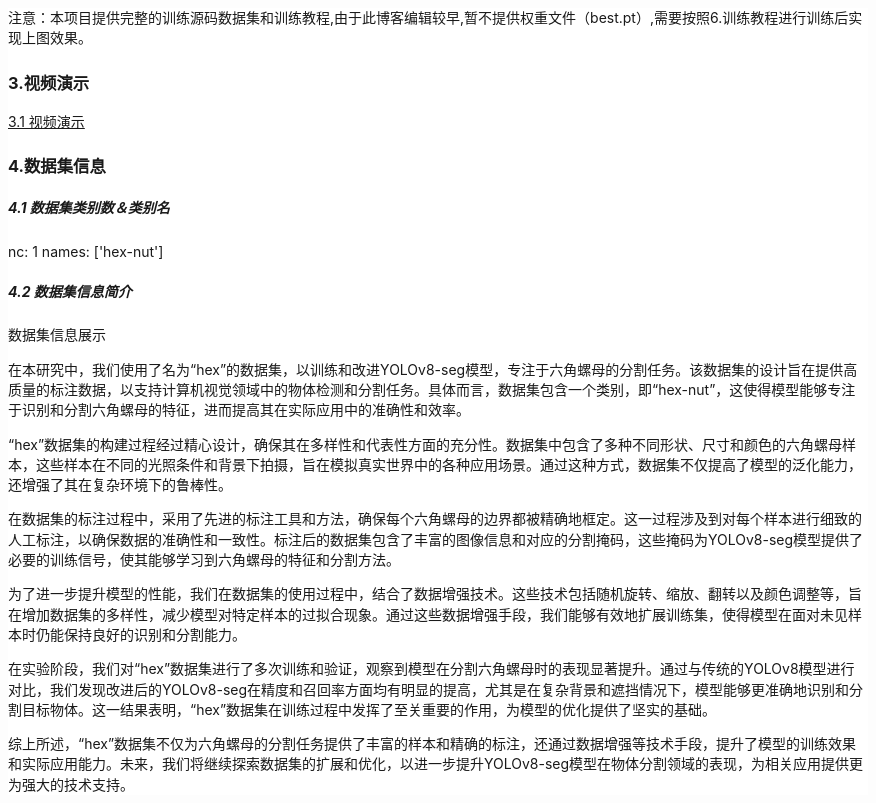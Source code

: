 注意：本项目提供完整的训练源码数据集和训练教程,由于此博客编辑较早,暂不提供权重文件（best.pt）,需要按照6.训练教程进行训练后实现上图效果。

### 3.视频演示

[3.1 视频演示](https://www.bilibili.com/video/BV1DFzFYHEPd/)

### 4.数据集信息

##### 4.1 数据集类别数＆类别名

nc: 1
names: ['hex-nut']


##### 4.2 数据集信息简介

数据集信息展示

在本研究中，我们使用了名为“hex”的数据集，以训练和改进YOLOv8-seg模型，专注于六角螺母的分割任务。该数据集的设计旨在提供高质量的标注数据，以支持计算机视觉领域中的物体检测和分割任务。具体而言，数据集包含一个类别，即“hex-nut”，这使得模型能够专注于识别和分割六角螺母的特征，进而提高其在实际应用中的准确性和效率。

“hex”数据集的构建过程经过精心设计，确保其在多样性和代表性方面的充分性。数据集中包含了多种不同形状、尺寸和颜色的六角螺母样本，这些样本在不同的光照条件和背景下拍摄，旨在模拟真实世界中的各种应用场景。通过这种方式，数据集不仅提高了模型的泛化能力，还增强了其在复杂环境下的鲁棒性。

在数据集的标注过程中，采用了先进的标注工具和方法，确保每个六角螺母的边界都被精确地框定。这一过程涉及到对每个样本进行细致的人工标注，以确保数据的准确性和一致性。标注后的数据集包含了丰富的图像信息和对应的分割掩码，这些掩码为YOLOv8-seg模型提供了必要的训练信号，使其能够学习到六角螺母的特征和分割方法。

为了进一步提升模型的性能，我们在数据集的使用过程中，结合了数据增强技术。这些技术包括随机旋转、缩放、翻转以及颜色调整等，旨在增加数据集的多样性，减少模型对特定样本的过拟合现象。通过这些数据增强手段，我们能够有效地扩展训练集，使得模型在面对未见样本时仍能保持良好的识别和分割能力。

在实验阶段，我们对“hex”数据集进行了多次训练和验证，观察到模型在分割六角螺母时的表现显著提升。通过与传统的YOLOv8模型进行对比，我们发现改进后的YOLOv8-seg在精度和召回率方面均有明显的提高，尤其是在复杂背景和遮挡情况下，模型能够更准确地识别和分割目标物体。这一结果表明，“hex”数据集在训练过程中发挥了至关重要的作用，为模型的优化提供了坚实的基础。

综上所述，“hex”数据集不仅为六角螺母的分割任务提供了丰富的样本和精确的标注，还通过数据增强等技术手段，提升了模型的训练效果和实际应用能力。未来，我们将继续探索数据集的扩展和优化，以进一步提升YOLOv8-seg模型在物体分割领域的表现，为相关应用提供更为强大的技术支持。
========
Every record, word for word, should be given back without its pictures.

Source code

: 注意：本项目提供完整的训练源码数据集和训练教程,由于此博客编辑较早,暂不提供权重文件（best.pt）,需要按照6.训练教程进行训练后实现上图效果。

### 3.视频演示

[3.1 视频演示](https://www.bilibili.com/video/BV1DFzFYHEPd/)

### 4.数据集信息

##### 4.1 数据集类别数＆类别名

nc: 1
names: ['hex-nut']


##### 4.2 数据集信息简介

数据集信息展示

在本研究中，我们使用了名为“hex”的数据集，以训练和改进YOLOv8-seg模型，专注于六角螺母的分割任务。该数据集的设计旨在提供高质量的标注数据，以支持计算机视觉领域中的物体检测和分割任务。具体而言，数据集包含一个类别，即“hex-nut”，这使得模型能够专注于识别和分割六角螺母的特征，进而提高其在实际应用中的准确性和效率。

“hex”数据集的构建过程经过精心设计，确保其在多样性和代表性方面的充分性。数据集中包含了多种不同形状、尺寸和颜色的六角螺母样本，这些样本在不同的光照条件和背景下拍摄，旨在模拟真实世界中的各种应用场景。通过这种方式，数据集不仅提高了模型的泛化能力，还增强了其在复杂环境下的鲁棒性。

在数据集的标注过程中，采用了先进的标注工具和方法，确保每个六角螺母的边界都被精确地框定。这一过程涉及到对每个样本进行细致的人工标注，以确保数据的准确性和一致性。标注后的数据集包含了丰富的图像信息和对应的分割掩码，这些掩码为YOLOv8-seg模型提供了必要的训练信号，使其能够学习到六角螺母的特征和分割方法。

为了进一步提升模型的性能，我们在数据集的使用过程中，结合了数据增强技术。这些技术包括随机旋转、缩放、翻转以及颜色调整等，旨在增加数据集的多样性，减少模型对特定样本的过拟合现象。通过这些数据增强手段，我们能够有效地扩展训练集，使得模型在面对未见样本时仍能保持良好的识别和分割能力。

在实验阶段，我们对“hex”数据集进行了多次训练和验证，观察到模型在分割六角螺母时的表现显著提升。通过与传统的YOLOv8模型进行对比，我们发现改进后的YOLOv8-seg在精度和召回率方面均有明显的提高，尤其是在复杂背景和遮挡情况下，模型能够更准确地识别和分割目标物体。这一结果表明，“hex”数据集在训练过程中发挥了至关重要的作用，为模型的优化提供了坚实的基础。

综上所述，“hex”数据集不仅为六角螺母的分割任务提供了丰富的样本和精确的标注，还通过数据增强等技术手段，提升了模型的训练效果和实际应用能力。未来，我们将继续探索数据集的扩展和优化，以进一步提升YOLOv8-seg模型在物体分割领域的表现，为相关应用提供更为强大的技术支持。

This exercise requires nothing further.